6.12.2012

Thank heaven for the tax havens!

Helsingin Sanomat reports that Finnish pension funds have invested heavily in tax havens.

Thank goodness! I am actually relieved, because I've been concerned that the pension fund investors would be too much under political pressure and would put our money to places where the state can confiscate them to relieve short-term cash problems.

I very much like the idea that my pension money is in a tax haven, not taken over and given to countries and people who are living beyond their means and then complaining how poor they are and how it's the fault of those who borrowed them money.

Normal and abnormal

The editor-in-chief of YLE (our tax-funded state broadcaster) was attacked by a hobo at a railway stop in Vantaa.
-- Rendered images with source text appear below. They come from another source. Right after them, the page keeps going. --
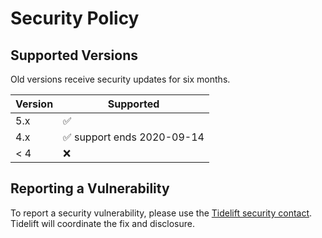 # Security Policy

## Supported Versions

Old versions receive security updates for six months.

| Version | Supported                                  |
| ------- | ------------------------------------------ |
| 5.x     | :white_check_mark:                         |
| 4.x     | :white_check_mark: support ends 2020-09-14 |
| < 4     | :x:                                        |

## Reporting a Vulnerability

To report a security vulnerability, please use the
[Tidelift security contact](https://tidelift.com/security).
Tidelift will coordinate the fix and disclosure.
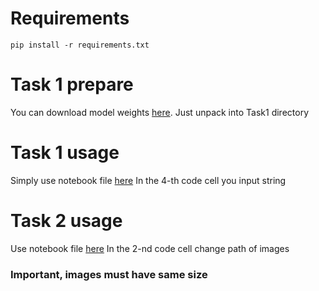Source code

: # Requirements
    pip install -r requirements.txt

# Task 1 prepare
You can download model weights [here](https://drive.google.com/file/d/1Pl7bL-KfS5JHbWXEATQZp6weMAygPQm1/view?usp=sharing).
Just unpack into Task1 directory

# Task 1 usage
Simply use notebook file [here](Task1/demo.ipynb)
In the 4-th code cell you input string

# Task 2 usage
Use notebook file [here](Task2/demo.ipynb)
In the 2-nd code cell change path of images
### Important, images must have same size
The police said "this is just normal anti-social behaviour". It's somehow worth a headline in the media when a well-known  member of the elite is the target of a random attack. But why is it news?
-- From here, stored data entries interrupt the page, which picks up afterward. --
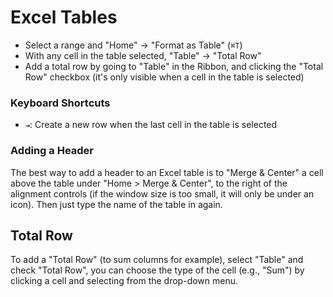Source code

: # Excel Tables

- Select a range and "Home" -> "Format as Table" (`⌘T`)
- With any cell in the table selected, "Table" -> "Total Row"
- Add a total row by going to "Table" in the Ribbon, and clicking the "Total Row" checkbox (it's only visible when a cell in the table is selected)

### Keyboard Shortcuts

- `⇥`: Create a new row when the last cell in the table is selected

### Adding a Header

The best way to add a header to an Excel table is to "Merge & Center" a cell above the table under "Home > Merge & Center", to the right of the alignment controls (if the window size is too small, it will only be under an icon). Then just type the name of the table in again.

## Total Row

To add a "Total Row" (to sum columns for example), select "Table" and check "Total Row", you can choose the type of the cell (e.g., "Sum") by clicking a cell and selecting from the drop-down menu.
When a random person is the target of a random attack, it's not news. If someone is killed, it's still barely news. Now this is news because the target of attack was a news maker.

Anyway, the hobo will keep doing what he does. Because it is "just normal anti-social behaviour". But what's then abnormal anti-social behaviour?

When the goat is guarding the cabbage patch

Greek refusal to face facts is stunning (pun intended):

Judges in the country's Supreme Court ruled that new cuts to their own pay contained in the draft bill were illegal. 

 Well, they would, wouldn't they? As the clerks in parliament would go to strike to prevent cuts to their own pay. Quis custodiet ipsos custodes?